Sentía a Janice a su lado. Le temblaba el cuerpo y la almohada estaba mojada.
—¿Jan?
Ella le daba la espalda.
—Ha sido horrible —susurró en la almohada—. Me ha dolido tanto. Y no han querido darme una anestesia adecuada ni nada. Me han dicho que podían darme una inyección de Valium si quería, pero que allí ya no tenían anestesista. La mujer me ha dicho que se había ido porque no soportaba la presión y que de todos modos eso habría costado otros doscientos dólares y que nadie quería pagar…
»Me ha dolido tanto —ahora estaba llorando, diciendo las palabras entrecortadamente como si se las estuviesen arrancando—. Tanto.
Regan salió de la cama.
—¿Adónde vas?
—No tengo por qué escuchar todo esto —dijo Regan—. En serio, no tengo por qué escucharlo.
Hacía demasiado calor en la casa. Regan bajó las escaleras, en calzoncillos nada más. Entró en la cocina, los pies descalzos hacían ruidos pegajosos en el vinilo.
Una de las puertas de las ratoneras estaba cerrada.
Cogió la trampa. Parecía un poquitín más pesada que antes. Abrió la puerta con cuidado, sólo un poco. Dos ojitos le miraron. Pelaje marrón claro. Volvió a cerrar la puerta y oyó que algo escarbaba dentro de la trampa.
¿Ahora qué?
No podía matarlo. No era capaz de matar nada.
La ratonera verde despedía un olor acre y la parte de abajo estaba pegajosa por la meada del ratón. Regan lo llevó con cautela al jardín.
Se había levantado una brisa suave. La luna estaba casi llena. Se arrodilló en el suelo, puso la trampa con cuidado sobre la hierba seca.
Abrió la puerta del pasillo pequeño y verde.
—Huye —susurró, sintiéndose avergonzado por el sonido de su voz al aire libre—. Huye, ratoncito.
El ratón no se movió. Veía su nariz junto a la puerta de la trampa.
—Vamos —dijo Regan. Luz de luna brillante; lo veía todo, iluminado nítidamente y cubierto de sombras, como si no tuviese color.

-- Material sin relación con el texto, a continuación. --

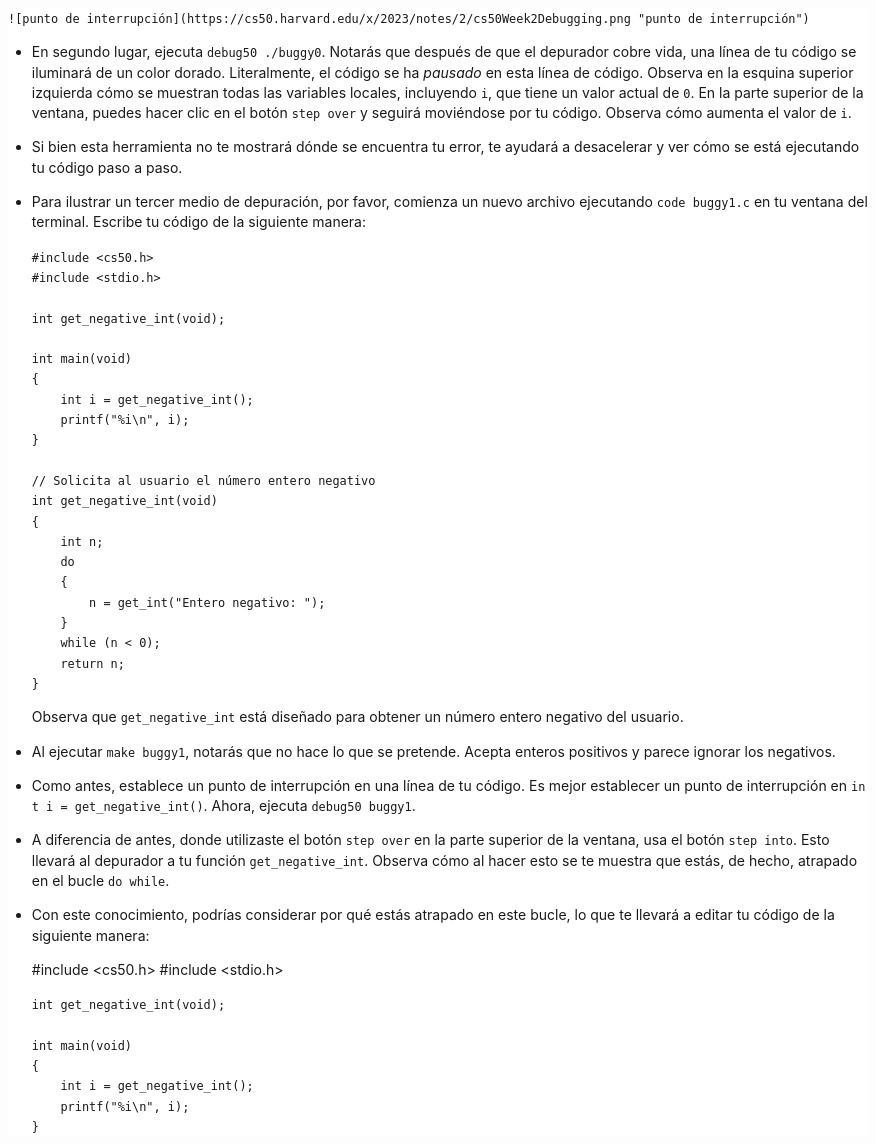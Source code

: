     ![punto de interrupción](https://cs50.harvard.edu/x/2023/notes/2/cs50Week2Debugging.png "punto de interrupción")
    
*   En segundo lugar, ejecuta `debug50 ./buggy0`. Notarás que después de que el depurador cobre vida, una línea de tu código se iluminará de un color dorado. Literalmente, el código se ha _pausado_ en esta línea de código. Observa en la esquina superior izquierda cómo se muestran todas las variables locales, incluyendo `i`, que tiene un valor actual de `0`. En la parte superior de la ventana, puedes hacer clic en el botón `step over` y seguirá moviéndose por tu código. Observa cómo aumenta el valor de `i`.
*   Si bien esta herramienta no te mostrará dónde se encuentra tu error, te ayudará a desacelerar y ver cómo se está ejecutando tu código paso a paso.
    
*   Para ilustrar un tercer medio de depuración, por favor, comienza un nuevo archivo ejecutando `code buggy1.c` en tu ventana del terminal. Escribe tu código de la siguiente manera:
    
        #include <cs50.h>
        #include <stdio.h>
        
        int get_negative_int(void);
        
        int main(void)
        {
            int i = get_negative_int();
            printf("%i\n", i);
        }
        
        // Solicita al usuario el número entero negativo
        int get_negative_int(void)
        {
            int n;
            do
            {
                n = get_int("Entero negativo: ");
            }
            while (n < 0);
            return n;
        }
        
    
    Observa que `get_negative_int` está diseñado para obtener un número entero negativo del usuario.
    
*   Al ejecutar `make buggy1`, notarás que no hace lo que se pretende. Acepta enteros positivos y parece ignorar los negativos.
*   Como antes, establece un punto de interrupción en una línea de tu código. Es mejor establecer un punto de interrupción en `int i = get_negative_int()`. Ahora, ejecuta `debug50 buggy1`.
*   A diferencia de antes, donde utilizaste el botón `step over` en la parte superior de la ventana, usa el botón `step into`. Esto llevará al depurador a tu función `get_negative_int`. Observa cómo al hacer esto se te muestra que estás, de hecho, atrapado en el bucle `do while`.
*   Con este conocimiento, podrías considerar por qué estás atrapado en este bucle, lo que te llevará a editar tu código de la siguiente manera:

       #include <cs50.h>
        #include <stdio.h>
        
        int get_negative_int(void);
        
        int main(void)
        {
            int i = get_negative_int();
            printf("%i\n", i);
        }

Empujó la trampa suavemente con el pie.
Entonces el ratón salió a toda pastilla. Salió corriendo de la trampa, luego se detuvo, se giró y se fue saltando hasta el bosque.
Entonces volvió a detenerse. El ratón miró en dirección a Regan. Regan estaba convencido de que le estaba mirando. Tenía unas manitas minúsculas y rosadas. En aquellos momentos Regan casi se sintió paternal. Sonrió, con nostalgia.
Un relámpago gris en la noche y el ratón colgó, forcejeando en vano, de la boca de un gran gato gris de ojos verdes que ardían en la noche. Entonces el gato se metió de un salto en la maleza.
Pensó por un momento en perseguir al gato, en liberar al ratón de sus fauces…
Se oyó un grito agudo en el bosque; sólo un sonido nocturno, pero por un instante Regan pensó que parecía casi humano, como una mujer chillando de dolor.
Lanzó la pequeña ratonera de plástico lo más lejos que pudo. Esperaba oír un estrépito satisfactorio cuando chocara contra algo, pero cayó sin hacer ruido entre los arbustos.
Entonces Regan volvió adentro y cerró la puerta de la casa tras él.